WORK INSTRUCTIONS
Since the records include pictures, leave those out while you reproduce exactly and only the lines from the one containing "Very basic demo" through the one containing "Step 1:Clone this", inclusive.

--- GIVEN RECORDS Enclosed Below ---

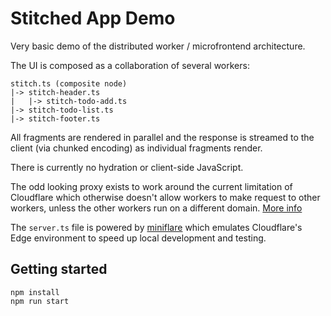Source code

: # Stitched App Demo

Very basic demo of the distributed worker / microfrontend architecture.

The UI is composed as a collaboration of several workers:

```
stitch.ts (composite node)
|-> stitch-header.ts
|   |-> stitch-todo-add.ts
|-> stitch-todo-list.ts
|-> stitch-footer.ts
```

All fragments are rendered in parallel and the response is streamed to the client (via chunked encoding) as individual fragments render.

There is currently no hydration or client-side JavaScript.

The odd looking proxy exists to work around the current limitation of Cloudflare which otherwise doesn't allow workers to make request to other workers, unless the other workers run on a different domain.
[More info](https://community.cloudflare.com/t/issue-with-worker-to-worker-https-request/94472/8)

The `server.ts` file is powered by [miniflare](https://miniflare.dev/) which emulates Cloudflare's Edge environment to speed up local development and testing.


## Getting started

```
npm install
npm run start
```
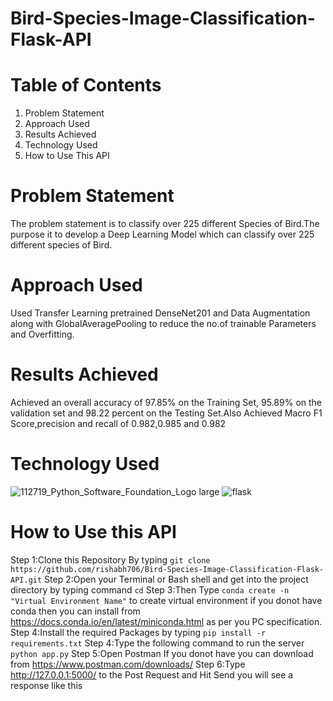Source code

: # Bird-Species-Image-Classification-Flask-API

# Table of Contents
1. Problem Statement
2. Approach Used
3. Results Achieved
4. Technology Used
5. How to Use This API

# Problem Statement
The problem statement is to classify over 225 different Species of Bird.The purpose it to develop a Deep Learning Model which can classify over 225 different species of Bird.

# Approach Used
Used Transfer Learning pretrained DenseNet201 and Data Augmentation along with GlobalAveragePooling to reduce the no.of trainable Parameters and Overfitting.

# Results Achieved
Achieved an overall accuracy of 97.85% on the Training Set, 95.89% on the validation set and 98.22 percent on the Testing Set.Also Achieved Macro F1 Score,precision and recall of 0.982,0.985 and 0.982

# Technology Used
![112719_Python_Software_Foundation_Logo large](https://user-images.githubusercontent.com/37527532/91639130-21874900-ea32-11ea-8c44-b7c20a76452c.jpg)
![flask](https://user-images.githubusercontent.com/37527532/91639099-c2293900-ea31-11ea-9b8e-6a4309abc1df.png)

# How to Use this API
Step 1:Clone this Repository By typing ```git clone https://github.com/rishabh706/Bird-Species-Image-Classification-Flask-API.git```
Step 2:Open your Terminal or Bash shell and get into the project directory by typing command ```cd```
Step 3:Then Type ```conda create -n "Virtual Environment Name"``` to create virtual environment if you donot have conda then you can install from https://docs.conda.io/en/latest/miniconda.html as per you PC specification.
Step 4:Install the required Packages by typing ```pip install -r requirements.txt``` 
Step 4:Type the following command to run the server ```python app.py```
Step 5:Open Postman If you donot have you can download from https://www.postman.com/downloads/
Step 6:Type  http://127.0.0.1:5000/ to the Post Request and Hit Send you will see a response like this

--- End of Enclosed GIVEN RECORDS ---

RESPONSE TO THE TASK
Very basic demo of the distributed worker / microfrontend architecture.

The UI is composed as a collaboration of several workers:

```
stitch.ts (composite node)
|-> stitch-header.ts
|   |-> stitch-todo-add.ts
|-> stitch-todo-list.ts
|-> stitch-footer.ts
```

All fragments are rendered in parallel and the response is streamed to the client (via chunked encoding) as individual fragments render.

There is currently no hydration or client-side JavaScript.

The odd looking proxy exists to work around the current limitation of Cloudflare which otherwise doesn't allow workers to make request to other workers, unless the other workers run on a different domain.
[More info](https://community.cloudflare.com/t/issue-with-worker-to-worker-https-request/94472/8)

The `server.ts` file is powered by [miniflare](https://miniflare.dev/) which emulates Cloudflare's Edge environment to speed up local development and testing.


## Getting started

```
npm install
npm run start
```
Source code

: # Bird-Species-Image-Classification-Flask-API

# Table of Contents
1. Problem Statement
2. Approach Used
3. Results Achieved
4. Technology Used
5. How to Use This API

# Problem Statement
The problem statement is to classify over 225 different Species of Bird.The purpose it to develop a Deep Learning Model which can classify over 225 different species of Bird.

# Approach Used
Used Transfer Learning pretrained DenseNet201 and Data Augmentation along with GlobalAveragePooling to reduce the no.of trainable Parameters and Overfitting.

# Results Achieved
Achieved an overall accuracy of 97.85% on the Training Set, 95.89% on the validation set and 98.22 percent on the Testing Set.Also Achieved Macro F1 Score,precision and recall of 0.982,0.985 and 0.982

# Technology Used
![112719_Python_Software_Foundation_Logo large](https://user-images.githubusercontent.com/37527532/91639130-21874900-ea32-11ea-8c44-b7c20a76452c.jpg)
![flask](https://user-images.githubusercontent.com/37527532/91639099-c2293900-ea31-11ea-9b8e-6a4309abc1df.png)

# How to Use this API
Step 1:Clone this Repository By typing ```git clone https://github.com/rishabh706/Bird-Species-Image-Classification-Flask-API.git```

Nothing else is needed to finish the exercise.